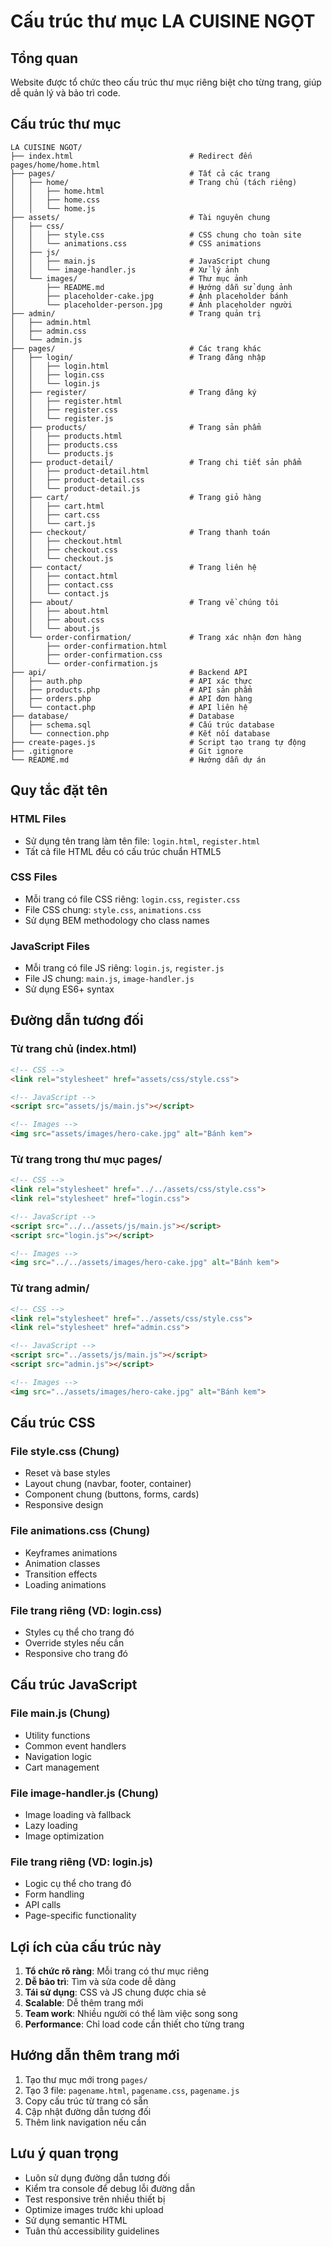 # Cấu trúc thư mục LA CUISINE NGỌT

## Tổng quan
Website được tổ chức theo cấu trúc thư mục riêng biệt cho từng trang, giúp dễ quản lý và bảo trì code.

## Cấu trúc thư mục

```
LA CUISINE NGOT/
├── index.html                          # Redirect đến pages/home/home.html
├── pages/                              # Tất cả các trang
│   ├── home/                           # Trang chủ (tách riêng)
│   │   ├── home.html
│   │   ├── home.css
│   │   └── home.js
├── assets/                             # Tài nguyên chung
│   ├── css/
│   │   ├── style.css                   # CSS chung cho toàn site
│   │   └── animations.css              # CSS animations
│   ├── js/
│   │   ├── main.js                     # JavaScript chung
│   │   └── image-handler.js            # Xử lý ảnh
│   └── images/                         # Thư mục ảnh
│       ├── README.md                   # Hướng dẫn sử dụng ảnh
│       ├── placeholder-cake.jpg        # Ảnh placeholder bánh
│       └── placeholder-person.jpg      # Ảnh placeholder người
├── admin/                              # Trang quản trị
│   ├── admin.html
│   ├── admin.css
│   └── admin.js
├── pages/                              # Các trang khác
│   ├── login/                          # Trang đăng nhập
│   │   ├── login.html
│   │   ├── login.css
│   │   └── login.js
│   ├── register/                       # Trang đăng ký
│   │   ├── register.html
│   │   ├── register.css
│   │   └── register.js
│   ├── products/                       # Trang sản phẩm
│   │   ├── products.html
│   │   ├── products.css
│   │   └── products.js
│   ├── product-detail/                 # Trang chi tiết sản phẩm
│   │   ├── product-detail.html
│   │   ├── product-detail.css
│   │   └── product-detail.js
│   ├── cart/                           # Trang giỏ hàng
│   │   ├── cart.html
│   │   ├── cart.css
│   │   └── cart.js
│   ├── checkout/                       # Trang thanh toán
│   │   ├── checkout.html
│   │   ├── checkout.css
│   │   └── checkout.js
│   ├── contact/                        # Trang liên hệ
│   │   ├── contact.html
│   │   ├── contact.css
│   │   └── contact.js
│   ├── about/                          # Trang về chúng tôi
│   │   ├── about.html
│   │   ├── about.css
│   │   └── about.js
│   └── order-confirmation/             # Trang xác nhận đơn hàng
│       ├── order-confirmation.html
│       ├── order-confirmation.css
│       └── order-confirmation.js
├── api/                                # Backend API
│   ├── auth.php                        # API xác thực
│   ├── products.php                    # API sản phẩm
│   ├── orders.php                      # API đơn hàng
│   └── contact.php                     # API liên hệ
├── database/                           # Database
│   ├── schema.sql                      # Cấu trúc database
│   └── connection.php                  # Kết nối database
├── create-pages.js                     # Script tạo trang tự động
├── .gitignore                          # Git ignore
└── README.md                           # Hướng dẫn dự án
```

## Quy tắc đặt tên

### HTML Files
- Sử dụng tên trang làm tên file: `login.html`, `register.html`
- Tất cả file HTML đều có cấu trúc chuẩn HTML5

### CSS Files
- Mỗi trang có file CSS riêng: `login.css`, `register.css`
- File CSS chung: `style.css`, `animations.css`
- Sử dụng BEM methodology cho class names

### JavaScript Files
- Mỗi trang có file JS riêng: `login.js`, `register.js`
- File JS chung: `main.js`, `image-handler.js`
- Sử dụng ES6+ syntax

## Đường dẫn tương đối

### Từ trang chủ (index.html)
```html
<!-- CSS -->
<link rel="stylesheet" href="assets/css/style.css">

<!-- JavaScript -->
<script src="assets/js/main.js"></script>

<!-- Images -->
<img src="assets/images/hero-cake.jpg" alt="Bánh kem">
```

### Từ trang trong thư mục pages/
```html
<!-- CSS -->
<link rel="stylesheet" href="../../assets/css/style.css">
<link rel="stylesheet" href="login.css">

<!-- JavaScript -->
<script src="../../assets/js/main.js"></script>
<script src="login.js"></script>

<!-- Images -->
<img src="../../assets/images/hero-cake.jpg" alt="Bánh kem">
```

### Từ trang admin/
```html
<!-- CSS -->
<link rel="stylesheet" href="../assets/css/style.css">
<link rel="stylesheet" href="admin.css">

<!-- JavaScript -->
<script src="../assets/js/main.js"></script>
<script src="admin.js"></script>

<!-- Images -->
<img src="../assets/images/hero-cake.jpg" alt="Bánh kem">
```

## Cấu trúc CSS

### File style.css (Chung)
- Reset và base styles
- Layout chung (navbar, footer, container)
- Component chung (buttons, forms, cards)
- Responsive design

### File animations.css (Chung)
- Keyframes animations
- Animation classes
- Transition effects
- Loading animations

### File trang riêng (VD: login.css)
- Styles cụ thể cho trang đó
- Override styles nếu cần
- Responsive cho trang đó

## Cấu trúc JavaScript

### File main.js (Chung)
- Utility functions
- Common event handlers
- Navigation logic
- Cart management

### File image-handler.js (Chung)
- Image loading và fallback
- Lazy loading
- Image optimization

### File trang riêng (VD: login.js)
- Logic cụ thể cho trang đó
- Form handling
- API calls
- Page-specific functionality

## Lợi ích của cấu trúc này

1. **Tổ chức rõ ràng**: Mỗi trang có thư mục riêng
2. **Dễ bảo trì**: Tìm và sửa code dễ dàng
3. **Tái sử dụng**: CSS và JS chung được chia sẻ
4. **Scalable**: Dễ thêm trang mới
5. **Team work**: Nhiều người có thể làm việc song song
6. **Performance**: Chỉ load code cần thiết cho từng trang

## Hướng dẫn thêm trang mới

1. Tạo thư mục mới trong `pages/`
2. Tạo 3 file: `pagename.html`, `pagename.css`, `pagename.js`
3. Copy cấu trúc từ trang có sẵn
4. Cập nhật đường dẫn tương đối
5. Thêm link navigation nếu cần

## Lưu ý quan trọng

- Luôn sử dụng đường dẫn tương đối
- Kiểm tra console để debug lỗi đường dẫn
- Test responsive trên nhiều thiết bị
- Optimize images trước khi upload
- Sử dụng semantic HTML
- Tuân thủ accessibility guidelines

● ● ●

◆ Task description ◆
Taking the entries above, write out exactly each line from the one holding "- Reset và base styles" to the one holding "## Cấu trúc JavaScript", both included, and stop there.

◆ Response area ◆
- Reset và base styles
- Layout chung (navbar, footer, container)
- Component chung (buttons, forms, cards)
- Responsive design

### File animations.css (Chung)
- Keyframes animations
- Animation classes
- Transition effects
- Loading animations

### File trang riêng (VD: login.css)
- Styles cụ thể cho trang đó
- Override styles nếu cần
- Responsive cho trang đó

## Cấu trúc JavaScript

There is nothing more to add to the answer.